Work instructions
The full set of entries needs to be reproduced exactly.

[[ Task material open ]]

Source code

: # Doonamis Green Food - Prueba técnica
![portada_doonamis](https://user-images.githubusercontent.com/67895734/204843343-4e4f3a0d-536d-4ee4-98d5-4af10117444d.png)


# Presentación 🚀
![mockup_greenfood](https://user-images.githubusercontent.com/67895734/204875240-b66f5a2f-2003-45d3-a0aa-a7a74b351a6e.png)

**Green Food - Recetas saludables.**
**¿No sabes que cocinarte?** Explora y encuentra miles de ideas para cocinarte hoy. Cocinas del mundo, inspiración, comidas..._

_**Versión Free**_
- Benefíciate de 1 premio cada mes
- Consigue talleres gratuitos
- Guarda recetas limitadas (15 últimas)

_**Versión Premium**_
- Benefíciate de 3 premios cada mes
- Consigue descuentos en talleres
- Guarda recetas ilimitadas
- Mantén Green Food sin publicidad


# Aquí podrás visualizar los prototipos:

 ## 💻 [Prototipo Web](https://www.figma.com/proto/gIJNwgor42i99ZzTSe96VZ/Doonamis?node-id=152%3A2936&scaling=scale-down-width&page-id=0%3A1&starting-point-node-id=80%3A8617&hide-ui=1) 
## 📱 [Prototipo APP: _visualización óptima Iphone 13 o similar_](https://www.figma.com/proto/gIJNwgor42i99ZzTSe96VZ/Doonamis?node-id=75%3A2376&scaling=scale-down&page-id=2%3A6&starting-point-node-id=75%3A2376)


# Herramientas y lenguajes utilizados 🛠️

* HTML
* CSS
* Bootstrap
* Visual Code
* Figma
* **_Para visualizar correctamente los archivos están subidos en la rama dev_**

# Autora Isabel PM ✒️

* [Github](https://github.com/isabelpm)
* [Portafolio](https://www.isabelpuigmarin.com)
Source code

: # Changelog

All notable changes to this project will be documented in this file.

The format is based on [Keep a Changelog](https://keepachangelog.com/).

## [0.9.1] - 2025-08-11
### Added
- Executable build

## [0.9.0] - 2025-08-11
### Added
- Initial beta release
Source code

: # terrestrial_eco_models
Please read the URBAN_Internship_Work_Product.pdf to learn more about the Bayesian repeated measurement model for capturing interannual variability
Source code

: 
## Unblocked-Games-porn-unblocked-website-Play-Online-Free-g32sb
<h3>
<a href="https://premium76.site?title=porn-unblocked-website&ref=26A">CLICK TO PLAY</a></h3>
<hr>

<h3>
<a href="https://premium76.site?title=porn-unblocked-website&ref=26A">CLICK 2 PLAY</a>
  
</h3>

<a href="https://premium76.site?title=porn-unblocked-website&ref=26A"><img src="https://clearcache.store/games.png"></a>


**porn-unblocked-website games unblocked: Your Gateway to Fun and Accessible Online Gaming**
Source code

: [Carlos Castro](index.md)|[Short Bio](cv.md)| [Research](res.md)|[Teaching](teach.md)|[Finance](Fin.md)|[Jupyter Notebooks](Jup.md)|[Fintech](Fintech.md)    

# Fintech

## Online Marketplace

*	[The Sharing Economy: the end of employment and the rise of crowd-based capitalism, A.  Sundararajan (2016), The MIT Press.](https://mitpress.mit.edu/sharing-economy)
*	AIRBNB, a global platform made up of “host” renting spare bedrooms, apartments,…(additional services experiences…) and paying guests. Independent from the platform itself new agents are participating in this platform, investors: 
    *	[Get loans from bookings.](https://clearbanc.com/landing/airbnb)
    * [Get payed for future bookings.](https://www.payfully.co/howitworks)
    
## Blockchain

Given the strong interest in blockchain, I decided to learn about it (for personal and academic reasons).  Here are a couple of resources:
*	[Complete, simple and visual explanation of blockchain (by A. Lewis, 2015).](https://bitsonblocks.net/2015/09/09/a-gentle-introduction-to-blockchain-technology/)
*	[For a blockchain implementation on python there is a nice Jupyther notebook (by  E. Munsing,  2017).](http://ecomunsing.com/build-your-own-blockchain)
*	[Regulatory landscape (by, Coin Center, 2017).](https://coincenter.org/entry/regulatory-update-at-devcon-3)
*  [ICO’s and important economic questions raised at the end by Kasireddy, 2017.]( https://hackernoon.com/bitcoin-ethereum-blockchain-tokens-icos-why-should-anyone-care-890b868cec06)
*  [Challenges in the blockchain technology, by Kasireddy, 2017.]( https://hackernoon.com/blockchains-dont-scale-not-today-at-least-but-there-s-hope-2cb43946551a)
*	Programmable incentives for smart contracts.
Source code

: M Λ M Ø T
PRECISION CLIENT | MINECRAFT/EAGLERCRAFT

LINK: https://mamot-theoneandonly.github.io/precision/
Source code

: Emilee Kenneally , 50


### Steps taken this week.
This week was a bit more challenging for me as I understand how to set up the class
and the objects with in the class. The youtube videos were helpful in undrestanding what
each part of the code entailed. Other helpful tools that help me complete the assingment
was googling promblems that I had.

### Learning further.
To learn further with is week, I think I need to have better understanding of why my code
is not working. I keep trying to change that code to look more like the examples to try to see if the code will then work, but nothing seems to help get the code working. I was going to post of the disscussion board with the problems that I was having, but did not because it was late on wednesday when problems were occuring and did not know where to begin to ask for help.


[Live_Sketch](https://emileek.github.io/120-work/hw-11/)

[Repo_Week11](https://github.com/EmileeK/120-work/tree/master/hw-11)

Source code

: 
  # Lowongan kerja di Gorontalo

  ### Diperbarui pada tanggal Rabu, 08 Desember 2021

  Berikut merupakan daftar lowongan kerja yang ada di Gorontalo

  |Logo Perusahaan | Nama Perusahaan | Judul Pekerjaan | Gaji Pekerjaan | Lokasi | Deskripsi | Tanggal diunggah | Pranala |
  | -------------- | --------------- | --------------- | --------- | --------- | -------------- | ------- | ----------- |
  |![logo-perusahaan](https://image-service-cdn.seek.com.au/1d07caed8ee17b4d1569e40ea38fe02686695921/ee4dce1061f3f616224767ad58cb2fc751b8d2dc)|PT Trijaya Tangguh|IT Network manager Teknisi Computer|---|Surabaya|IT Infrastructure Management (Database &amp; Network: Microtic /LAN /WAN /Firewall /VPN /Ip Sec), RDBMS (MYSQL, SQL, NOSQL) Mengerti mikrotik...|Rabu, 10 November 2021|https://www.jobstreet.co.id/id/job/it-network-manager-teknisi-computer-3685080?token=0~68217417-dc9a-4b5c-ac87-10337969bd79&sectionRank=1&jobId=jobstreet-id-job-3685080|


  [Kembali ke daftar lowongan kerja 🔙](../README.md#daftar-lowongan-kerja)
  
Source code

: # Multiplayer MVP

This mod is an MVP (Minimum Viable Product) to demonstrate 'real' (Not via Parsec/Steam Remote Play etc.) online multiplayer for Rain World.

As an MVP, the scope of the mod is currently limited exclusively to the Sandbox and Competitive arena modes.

[[ Task material closed ]]

The answer
Source code

: # Doonamis Green Food - Prueba técnica
![portada_doonamis](https://user-images.githubusercontent.com/67895734/204843343-4e4f3a0d-536d-4ee4-98d5-4af10117444d.png)


# Presentación 🚀
![mockup_greenfood](https://user-images.githubusercontent.com/67895734/204875240-b66f5a2f-2003-45d3-a0aa-a7a74b351a6e.png)

**Green Food - Recetas saludables.**
**¿No sabes que cocinarte?** Explora y encuentra miles de ideas para cocinarte hoy. Cocinas del mundo, inspiración, comidas..._

_**Versión Free**_
- Benefíciate de 1 premio cada mes
- Consigue talleres gratuitos
- Guarda recetas limitadas (15 últimas)

_**Versión Premium**_
- Benefíciate de 3 premios cada mes
- Consigue descuentos en talleres
- Guarda recetas ilimitadas
- Mantén Green Food sin publicidad


# Aquí podrás visualizar los prototipos:

 ## 💻 [Prototipo Web](https://www.figma.com/proto/gIJNwgor42i99ZzTSe96VZ/Doonamis?node-id=152%3A2936&scaling=scale-down-width&page-id=0%3A1&starting-point-node-id=80%3A8617&hide-ui=1) 
## 📱 [Prototipo APP: _visualización óptima Iphone 13 o similar_](https://www.figma.com/proto/gIJNwgor42i99ZzTSe96VZ/Doonamis?node-id=75%3A2376&scaling=scale-down&page-id=2%3A6&starting-point-node-id=75%3A2376)


# Herramientas y lenguajes utilizados 🛠️

* HTML
* CSS
* Bootstrap
* Visual Code
* Figma
* **_Para visualizar correctamente los archivos están subidos en la rama dev_**

# Autora Isabel PM ✒️

* [Github](https://github.com/isabelpm)
* [Portafolio](https://www.isabelpuigmarin.com)
Source code

: # Changelog

All notable changes to this project will be documented in this file.

The format is based on [Keep a Changelog](https://keepachangelog.com/).

## [0.9.1] - 2025-08-11
### Added
- Executable build

## [0.9.0] - 2025-08-11
### Added
- Initial beta release
Source code

: # terrestrial_eco_models
Please read the URBAN_Internship_Work_Product.pdf to learn more about the Bayesian repeated measurement model for capturing interannual variability
Source code

: 
## Unblocked-Games-porn-unblocked-website-Play-Online-Free-g32sb
<h3>
<a href="https://premium76.site?title=porn-unblocked-website&ref=26A">CLICK TO PLAY</a></h3>
<hr>

<h3>
<a href="https://premium76.site?title=porn-unblocked-website&ref=26A">CLICK 2 PLAY</a>
  
</h3>

<a href="https://premium76.site?title=porn-unblocked-website&ref=26A"><img src="https://clearcache.store/games.png"></a>


**porn-unblocked-website games unblocked: Your Gateway to Fun and Accessible Online Gaming**
Source code

: [Carlos Castro](index.md)|[Short Bio](cv.md)| [Research](res.md)|[Teaching](teach.md)|[Finance](Fin.md)|[Jupyter Notebooks](Jup.md)|[Fintech](Fintech.md)    

# Fintech

## Online Marketplace

*	[The Sharing Economy: the end of employment and the rise of crowd-based capitalism, A.  Sundararajan (2016), The MIT Press.](https://mitpress.mit.edu/sharing-economy)
*	AIRBNB, a global platform made up of “host” renting spare bedrooms, apartments,…(additional services experiences…) and paying guests. Independent from the platform itself new agents are participating in this platform, investors: 
    *	[Get loans from bookings.](https://clearbanc.com/landing/airbnb)
    * [Get payed for future bookings.](https://www.payfully.co/howitworks)
    
## Blockchain

Given the strong interest in blockchain, I decided to learn about it (for personal and academic reasons).  Here are a couple of resources:
*	[Complete, simple and visual explanation of blockchain (by A. Lewis, 2015).](https://bitsonblocks.net/2015/09/09/a-gentle-introduction-to-blockchain-technology/)
*	[For a blockchain implementation on python there is a nice Jupyther notebook (by  E. Munsing,  2017).](http://ecomunsing.com/build-your-own-blockchain)
*	[Regulatory landscape (by, Coin Center, 2017).](https://coincenter.org/entry/regulatory-update-at-devcon-3)
*  [ICO’s and important economic questions raised at the end by Kasireddy, 2017.]( https://hackernoon.com/bitcoin-ethereum-blockchain-tokens-icos-why-should-anyone-care-890b868cec06)
*  [Challenges in the blockchain technology, by Kasireddy, 2017.]( https://hackernoon.com/blockchains-dont-scale-not-today-at-least-but-there-s-hope-2cb43946551a)
*	Programmable incentives for smart contracts.
Source code

: M Λ M Ø T
PRECISION CLIENT | MINECRAFT/EAGLERCRAFT

LINK: https://mamot-theoneandonly.github.io/precision/
Source code

: Emilee Kenneally , 50


### Steps taken this week.
This week was a bit more challenging for me as I understand how to set up the class
and the objects with in the class. The youtube videos were helpful in undrestanding what
each part of the code entailed. Other helpful tools that help me complete the assingment
was googling promblems that I had.

### Learning further.
To learn further with is week, I think I need to have better understanding of why my code
is not working. I keep trying to change that code to look more like the examples to try to see if the code will then work, but nothing seems to help get the code working. I was going to post of the disscussion board with the problems that I was having, but did not because it was late on wednesday when problems were occuring and did not know where to begin to ask for help.


[Live_Sketch](https://emileek.github.io/120-work/hw-11/)

[Repo_Week11](https://github.com/EmileeK/120-work/tree/master/hw-11)

Source code

: 
  # Lowongan kerja di Gorontalo

  ### Diperbarui pada tanggal Rabu, 08 Desember 2021

  Berikut merupakan daftar lowongan kerja yang ada di Gorontalo

  |Logo Perusahaan | Nama Perusahaan | Judul Pekerjaan | Gaji Pekerjaan | Lokasi | Deskripsi | Tanggal diunggah | Pranala |
  | -------------- | --------------- | --------------- | --------- | --------- | -------------- | ------- | ----------- |
  |![logo-perusahaan](https://image-service-cdn.seek.com.au/1d07caed8ee17b4d1569e40ea38fe02686695921/ee4dce1061f3f616224767ad58cb2fc751b8d2dc)|PT Trijaya Tangguh|IT Network manager Teknisi Computer|---|Surabaya|IT Infrastructure Management (Database &amp; Network: Microtic /LAN /WAN /Firewall /VPN /Ip Sec), RDBMS (MYSQL, SQL, NOSQL) Mengerti mikrotik...|Rabu, 10 November 2021|https://www.jobstreet.co.id/id/job/it-network-manager-teknisi-computer-3685080?token=0~68217417-dc9a-4b5c-ac87-10337969bd79&sectionRank=1&jobId=jobstreet-id-job-3685080|


  [Kembali ke daftar lowongan kerja 🔙](../README.md#daftar-lowongan-kerja)
  
Source code

: # Multiplayer MVP

This mod is an MVP (Minimum Viable Product) to demonstrate 'real' (Not via Parsec/Steam Remote Play etc.) online multiplayer for Rain World.

As an MVP, the scope of the mod is currently limited exclusively to the Sandbox and Competitive arena modes.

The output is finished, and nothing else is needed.